The Stooges were always a portent of things to come. Not necessarily anything full of brightness, joy and hope, but something dark, delinquent and delicious. Though their first album appeared in 1969, there was never anything of the 60s about The Stooges. They were so dramatically ahead of their time that they remained intoxicatingly exotic and beyond what was deemed acceptable, long after their ’74 demise.
Even now, listening to this cannily compiled companion to Jim Jarmusch’s ludicrously overdue cinematic portrait, Gimme Danger, the band sound implausibly fresh, vital and, ultimately, seductive. The title track’s Bowie mix opens proceedings, before chronology properly kicks in with a quartet of tracks from the band’s eponymous John Caleproduced debut. The thuggish simplicity of Ron Asheton’s guitar work remains intrinsically brutal, uncompromising and untramelled by pointless ornature, a sonic testimonial to less is more. Hearing it again, you realise you don’t listen to No Fun enough. No one does. No one could. It’s rock’n’roll, stripped to its bloody gears, its essence, the intrinsic ‘fuck you’ at its core.
I Wanna Be Your Dog contains every ingredient for the punk generation it foretold. 1969’s nihilistic lyric hangs like a wad of insolent bubblegum in the slack jaw of Asheton’s riff. And so it continues. 1970’s Fun House is rifled for Down On The Street and Loose. The former finds Iggy unhinged; the latter, unleashed, the band’s unfettered groove sounding dangerous, like a drunk, fat guy in a moshpit, with an open blade and his eyes closed.

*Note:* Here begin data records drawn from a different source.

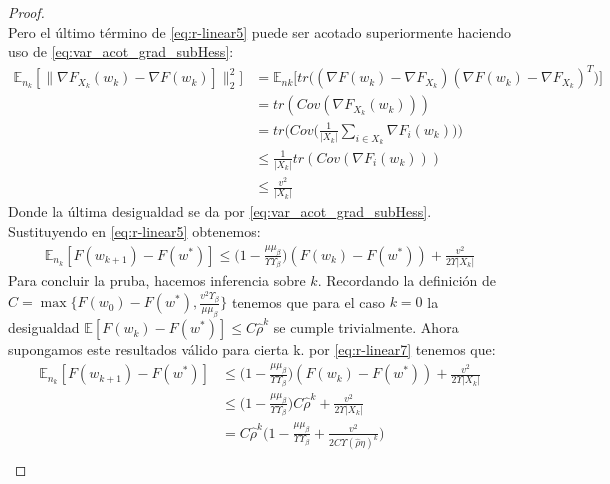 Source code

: \documentclass{book}
\theoremstyle{plain}
\theoremstyle{definition}
\theoremstyle{remark}
\begin{document}
\begin{proof}
\begin{equation}
\end{equation}
Pero el último término de \ref{eq:r-linear5} puede ser acotado superiormente haciendo uso de  \ref{eq:var_acot_grad_subHess}: 
\begin{equation}\label{eq:r-linear6} 
    \begin{split}
        \mathbb{E}_{n_k}[\|\nabla F_{X_k}(w_k) - \nabla F(w_k)]\|_2^2] & = \mathbb{E}_{nk}\bigg[tr\bigg((\nabla F(w_k)-\nabla F_{X_k})(\nabla F(w_k)-\nabla F_{X_k})^T\bigg)\bigg] \\
        & = tr(Cov(\nabla F_{X_k}(w_k))) \\
        & = tr\bigg(Cov\bigg(\frac{1}{|X_k|}\displaystyle\sum_{i\in X_k}\nabla F_i(w_k)\bigg)\bigg)\\
        & \leq \frac{1}{|X_k|}tr(Cov(\nabla F_i(w_k))) \\
        & \leq \frac{v^2}{|X_k|}
    \end{split}
\end{equation}
Donde la última desigualdad se da por \ref{eq:var_acot_grad_subHess}. Sustituyendo en \ref{eq:r-linear5} obtenemos:  
\begin{equation}\label{eq:r-linear7} 
    \begin{split}
        \mathbb{E}_{n_k}[F(w_{k+1})- F(w^*)] \leq\bigg(1 -\frac{\mu\mu_\beta}{\Upsilon\Upsilon_\beta}\bigg)(F(w_k) - F(w^*))+ \frac{v^2}{2\Upsilon|X_k|}
    \end{split}
\end{equation}
Para concluir la pruba, hacemos inferencia sobre $k$. Recordando la definición de $C = \max\bigg\{F(w_0) - F(w^*), \frac{v^2\Upsilon_\beta}{\mu\mu_\beta}\bigg\}$ tenemos que para el caso $k=0$ la desigualdad $\mathbb{E}[F(w_k) - F(w^*)] \leq C\hat{\rho}^k$ se cumple trivialmente. Ahora supongamos este resultados válido para cierta k. por \ref{eq:r-linear7} tenemos que: 
\begin{equation}\label{eq:r-linear8} 
    \begin{split}
        \mathbb{E}_{n_k}[F(w_{k+1})- F(w^*)] & \leq\bigg(1 -\frac{\mu\mu_\beta}{\Upsilon\Upsilon_\beta}\bigg)(F(w_k) - F(w^*))+ \frac{v^2}{2\Upsilon|X_k|}\\
        & \leq \bigg(1 -\frac{\mu\mu_\beta}{\Upsilon\Upsilon_\beta}\bigg)C\hat{\rho}^k+ \frac{v^2}{2\Upsilon|X_k|}\\
        & = C\hat{\rho}^k\bigg(1 -\frac{\mu\mu_\beta}{\Upsilon\Upsilon_\beta}+ \frac{v^2}{2C\Upsilon(\hat{\rho}\eta)^k}\bigg)\\
    \end{split}

\end{equation}
\end{proof}
\end{document}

Then things really get chaotic. The story’s fleshed out by too-wild-for-Raw Power curios I Got A Right and I’m Sick Of You; contextualizing MC5 cut Ramblin’ Rose; a couple of pre-Stooges artefacts; and Lost In The Future and Asthma Attack, both previously unreleased. For good reason. So it’s great, if obviously not as great as the first three Stooges albums. Which you should own.